Another company is racing to launch the first commercial space station. Vast is partnering with SpaceX to launch its Haven-1 station as soon as August 2025. A Falcon 9 rocket will carry the platform to low Earth orbit, with a follow-up Vast-1 mission using Crew Dragon to bring four people to Haven-1 for up to 30 days. Vast is taking bookings for crew aiming to participate in scientific or philanthropic work. The company has the option of a second crewed SpaceX mission.
Haven-1 is relatively small. It isn't much larger than SpaceX's capsule, and is mainly intended for science and small-scale orbital manufacturing for the four people who dock. Vast hopes to make Haven-1 just one module in a larger station, though, and it can simulate the Moon's gravity by spinning.

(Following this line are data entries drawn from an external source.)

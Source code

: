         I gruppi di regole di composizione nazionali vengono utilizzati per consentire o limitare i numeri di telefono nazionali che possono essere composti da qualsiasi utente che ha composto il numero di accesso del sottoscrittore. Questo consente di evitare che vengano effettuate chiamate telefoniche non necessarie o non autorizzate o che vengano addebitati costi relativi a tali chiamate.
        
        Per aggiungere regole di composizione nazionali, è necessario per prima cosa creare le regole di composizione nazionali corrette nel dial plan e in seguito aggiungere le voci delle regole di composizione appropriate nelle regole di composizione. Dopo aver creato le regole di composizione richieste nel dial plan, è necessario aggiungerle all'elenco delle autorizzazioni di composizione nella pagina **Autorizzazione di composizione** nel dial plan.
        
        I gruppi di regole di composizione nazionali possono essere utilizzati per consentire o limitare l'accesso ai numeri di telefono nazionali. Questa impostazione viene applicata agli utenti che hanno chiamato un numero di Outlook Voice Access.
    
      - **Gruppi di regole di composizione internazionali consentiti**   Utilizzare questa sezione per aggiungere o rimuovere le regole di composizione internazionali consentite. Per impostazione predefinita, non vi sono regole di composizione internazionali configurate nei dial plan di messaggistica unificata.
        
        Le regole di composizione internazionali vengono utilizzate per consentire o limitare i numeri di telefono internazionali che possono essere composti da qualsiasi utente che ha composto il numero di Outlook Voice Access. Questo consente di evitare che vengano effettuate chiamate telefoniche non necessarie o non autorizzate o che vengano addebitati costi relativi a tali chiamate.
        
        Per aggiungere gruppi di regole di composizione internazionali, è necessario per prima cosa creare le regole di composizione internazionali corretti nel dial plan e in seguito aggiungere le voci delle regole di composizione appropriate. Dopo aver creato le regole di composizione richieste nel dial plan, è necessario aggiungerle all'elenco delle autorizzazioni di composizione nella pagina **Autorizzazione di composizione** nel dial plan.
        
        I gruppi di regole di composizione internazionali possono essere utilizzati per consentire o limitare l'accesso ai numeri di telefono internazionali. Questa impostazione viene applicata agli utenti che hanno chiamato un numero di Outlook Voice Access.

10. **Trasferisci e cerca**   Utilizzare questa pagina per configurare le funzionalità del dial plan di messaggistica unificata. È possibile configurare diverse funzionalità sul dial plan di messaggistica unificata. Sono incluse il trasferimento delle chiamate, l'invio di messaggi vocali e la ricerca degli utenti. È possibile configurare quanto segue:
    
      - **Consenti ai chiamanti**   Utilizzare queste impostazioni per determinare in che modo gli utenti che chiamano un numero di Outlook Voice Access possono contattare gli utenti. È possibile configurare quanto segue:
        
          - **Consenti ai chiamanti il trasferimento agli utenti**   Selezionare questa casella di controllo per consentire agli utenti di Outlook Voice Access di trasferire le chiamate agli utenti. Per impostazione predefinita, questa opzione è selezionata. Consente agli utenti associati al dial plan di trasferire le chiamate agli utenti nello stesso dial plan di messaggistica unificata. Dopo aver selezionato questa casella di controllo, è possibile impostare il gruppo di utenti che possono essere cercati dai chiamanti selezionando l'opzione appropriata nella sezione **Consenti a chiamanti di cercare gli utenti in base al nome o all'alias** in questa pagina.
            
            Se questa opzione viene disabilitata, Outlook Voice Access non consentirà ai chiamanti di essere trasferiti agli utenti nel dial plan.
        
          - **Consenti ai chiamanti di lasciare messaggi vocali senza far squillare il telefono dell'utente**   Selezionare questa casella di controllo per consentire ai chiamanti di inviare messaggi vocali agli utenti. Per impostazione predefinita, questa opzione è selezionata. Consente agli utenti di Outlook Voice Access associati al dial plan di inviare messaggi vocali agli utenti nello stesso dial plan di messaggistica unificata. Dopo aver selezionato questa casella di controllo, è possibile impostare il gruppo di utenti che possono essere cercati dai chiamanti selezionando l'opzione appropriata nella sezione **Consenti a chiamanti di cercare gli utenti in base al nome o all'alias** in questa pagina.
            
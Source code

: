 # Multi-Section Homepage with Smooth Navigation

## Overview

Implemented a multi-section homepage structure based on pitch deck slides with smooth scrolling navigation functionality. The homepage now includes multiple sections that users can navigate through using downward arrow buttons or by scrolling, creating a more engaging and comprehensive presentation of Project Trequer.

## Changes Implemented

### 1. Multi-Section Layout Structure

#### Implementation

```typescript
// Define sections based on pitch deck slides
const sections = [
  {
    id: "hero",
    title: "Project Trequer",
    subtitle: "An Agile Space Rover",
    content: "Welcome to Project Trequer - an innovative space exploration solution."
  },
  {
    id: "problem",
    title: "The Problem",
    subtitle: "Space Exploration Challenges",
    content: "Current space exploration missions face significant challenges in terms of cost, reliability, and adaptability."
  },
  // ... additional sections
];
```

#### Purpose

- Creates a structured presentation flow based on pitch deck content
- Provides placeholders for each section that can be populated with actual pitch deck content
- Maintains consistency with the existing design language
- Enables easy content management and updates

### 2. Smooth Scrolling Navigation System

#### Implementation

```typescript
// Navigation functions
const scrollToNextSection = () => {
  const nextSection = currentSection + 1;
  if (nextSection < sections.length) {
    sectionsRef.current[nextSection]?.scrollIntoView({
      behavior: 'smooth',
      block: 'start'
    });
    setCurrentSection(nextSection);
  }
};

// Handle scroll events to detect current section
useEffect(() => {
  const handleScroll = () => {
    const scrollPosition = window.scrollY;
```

As TechCrunch notes, the 2025 target is ambitious and might see Vast beat well-known rivals to deploying a private space station. Jeff Bezos' Blue Origin doesn't expect to launch its Orbital Reef until the second half of the decade. Voyager, Lockheed Martin and Nanoracks don't expect to operate their Starlab facility before 2027. Axiom stands the best chance of upstaging Vast with a planned late 2025 liftoff.
There's no guarantee any of these timelines will hold given the challenges and costs of building an orbital habitat — this has to be a safe vehicle that comfortably supports humans for extended periods, not just the duration of a rocket launch. However, this suggests that stations represent the next major phase of private spaceflight after tourism and lunar missions.